**Exercise aim:**
When you reach a picture, leave it out; output everything else in the records exactly.

(Dataset excerpts)

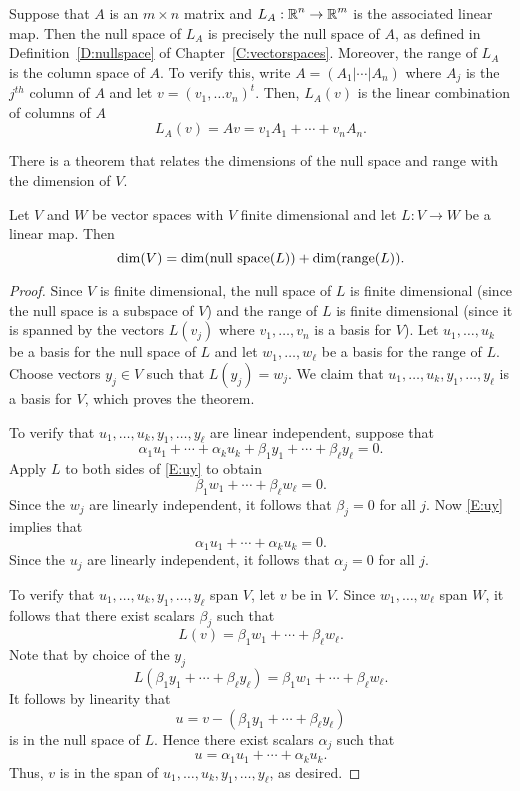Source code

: \documentclass{ximera}
\begin{document}
Suppose that $A$ is an $m\times n$ matrix and $L_A:\mbox{$\Bbb{R}$}^n\to\mbox{$\Bbb{R}$}^m$ is the
associated linear map.  Then the null space of $L_A$ is precisely the null
space of $A$, as defined in Definition~\ref{D:nullspace} of 
Chapter~\ref{C:vectorspaces}.  Moreover, the range of $L_A$ is the column 
space of $A$.  To verify this, write $A=(A_1|\cdots|A_n)$ where $A_j$ is the 
$j^{th}$ column of $A$ and let $v=(v_1,\ldots v_n)^t$.  Then, $L_A(v)$ is the 
linear combination of columns of $A$
\[
L_A(v)=Av = v_1A_1+\cdots+v_nA_n.
\]

There is a theorem that relates the dimensions of the null space and range
with the dimension of $V$.
\begin{theorem}  \label{T:nsr}
Let $V$ and $W$ be vector spaces with $V$ finite dimensional and let
$L:V\to W$ be a linear map.  Then
\[
\dim(V) = \dim(\mbox{\rm null space}(L)) + \dim({\rm range}(L)).
\] 
\end{theorem}

\begin{proof}   Since $V$ is finite dimensional, the null space of $L$ is finite 
dimensional (since the null space is a subspace of $V$) and the range of $L$ 
is finite dimensional (since it is spanned by the vectors $L(v_j)$ where 
$v_1,\ldots,v_n$ is a basis for $V$).  Let $u_1,\ldots,u_k$ be a basis for 
the null space of $L$ and let $w_1,\ldots,w_\ell$ be a basis for the range of
$L$.   Choose vectors $y_j\in V$ such that $L(y_j)=w_j$.  We claim that
$u_1,\ldots,u_k,y_1,\ldots,y_\ell$ is a basis for $V$, which proves the
theorem.

To verify that $u_1,\ldots,u_k,y_1,\ldots,y_\ell$ are linear independent,
suppose that
\begin{equation}  \label{E:uy}
\alpha_1u_1+\cdots+\alpha_ku_k+\beta_1y_1+\cdots+\beta_\ell y_\ell = 0.
\end{equation}
Apply $L$ to both sides of \eqref{E:uy} to obtain
\[
\beta_1w_1+\cdots+\beta_\ell w_\ell = 0.
\]
Since the $w_j$ are linearly independent, it follows that $\beta_j=0$ for all
$j$.  Now  \eqref{E:uy} implies that
\[
\alpha_1u_1+\cdots+\alpha_ku_k = 0.
\]
Since the $u_j$ are linearly independent, it follows that $\alpha_j=0$ for
all $j$.

To verify that $u_1,\ldots,u_k,y_1,\ldots,y_\ell$ span $V$, let $v$ be in
$V$.  Since $w_1,\ldots,w_\ell$ span $W$, it follows that there exist scalars
$\beta_j$ such that
\[
L(v) = \beta_1w_1+\cdots+\beta_\ell w_\ell.
\]
Note that by choice of the $y_j$
\[
L(\beta_1y_1+\cdots+\beta_\ell y_\ell) = \beta_1w_1+\cdots+\beta_\ell w_\ell.
\]
It follows by linearity that
\[
u = v - (\beta_1y_1+\cdots+\beta_\ell y_\ell)
\]
is in the null space of $L$.  Hence there exist scalars $\alpha_j$ such that
\[
u = \alpha_1u_1+\cdots+\alpha_ku_k.
\]
Thus, $v$ is in the span of $u_1,\ldots,u_k,y_1,\ldots,y_\ell$, as desired.
\end{proof}
\end{document}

(End Dataset excerpts)

**Solution to the exercise:**
Source code

: \documentclass{ximera}
\begin{document}
Suppose that $A$ is an $m\times n$ matrix and $L_A:\mbox{$\Bbb{R}$}^n\to\mbox{$\Bbb{R}$}^m$ is the
associated linear map.  Then the null space of $L_A$ is precisely the null
space of $A$, as defined in Definition~\ref{D:nullspace} of 
Chapter~\ref{C:vectorspaces}.  Moreover, the range of $L_A$ is the column 
space of $A$.  To verify this, write $A=(A_1|\cdots|A_n)$ where $A_j$ is the 
$j^{th}$ column of $A$ and let $v=(v_1,\ldots v_n)^t$.  Then, $L_A(v)$ is the 
linear combination of columns of $A$
\[
L_A(v)=Av = v_1A_1+\cdots+v_nA_n.
\]

There is a theorem that relates the dimensions of the null space and range
with the dimension of $V$.
\begin{theorem}  \label{T:nsr}
Let $V$ and $W$ be vector spaces with $V$ finite dimensional and let
$L:V\to W$ be a linear map.  Then
\[
\dim(V) = \dim(\mbox{\rm null space}(L)) + \dim({\rm range}(L)).
\] 
\end{theorem}

\begin{proof}   Since $V$ is finite dimensional, the null space of $L$ is finite 
dimensional (since the null space is a subspace of $V$) and the range of $L$ 
is finite dimensional (since it is spanned by the vectors $L(v_j)$ where 
$v_1,\ldots,v_n$ is a basis for $V$).  Let $u_1,\ldots,u_k$ be a basis for 
the null space of $L$ and let $w_1,\ldots,w_\ell$ be a basis for the range of
$L$.   Choose vectors $y_j\in V$ such that $L(y_j)=w_j$.  We claim that
$u_1,\ldots,u_k,y_1,\ldots,y_\ell$ is a basis for $V$, which proves the
theorem.

To verify that $u_1,\ldots,u_k,y_1,\ldots,y_\ell$ are linear independent,
suppose that
\begin{equation}  \label{E:uy}
\alpha_1u_1+\cdots+\alpha_ku_k+\beta_1y_1+\cdots+\beta_\ell y_\ell = 0.
\end{equation}
Apply $L$ to both sides of \eqref{E:uy} to obtain
\[
\beta_1w_1+\cdots+\beta_\ell w_\ell = 0.
\]
Since the $w_j$ are linearly independent, it follows that $\beta_j=0$ for all
$j$.  Now  \eqref{E:uy} implies that
\[
\alpha_1u_1+\cdots+\alpha_ku_k = 0.
\]
Since the $u_j$ are linearly independent, it follows that $\alpha_j=0$ for
all $j$.

To verify that $u_1,\ldots,u_k,y_1,\ldots,y_\ell$ span $V$, let $v$ be in
$V$.  Since $w_1,\ldots,w_\ell$ span $W$, it follows that there exist scalars
$\beta_j$ such that
\[
L(v) = \beta_1w_1+\cdots+\beta_\ell w_\ell.
\]
Note that by choice of the $y_j$
\[
L(\beta_1y_1+\cdots+\beta_\ell y_\ell) = \beta_1w_1+\cdots+\beta_\ell w_\ell.
\]
It follows by linearity that
\[
u = v - (\beta_1y_1+\cdots+\beta_\ell y_\ell)
\]
is in the null space of $L$.  Hence there exist scalars $\alpha_j$ such that
\[
u = \alpha_1u_1+\cdots+\alpha_ku_k.
\]
Thus, $v$ is in the span of $u_1,\ldots,u_k,y_1,\ldots,y_\ell$, as desired.
\end{proof}
\end{document}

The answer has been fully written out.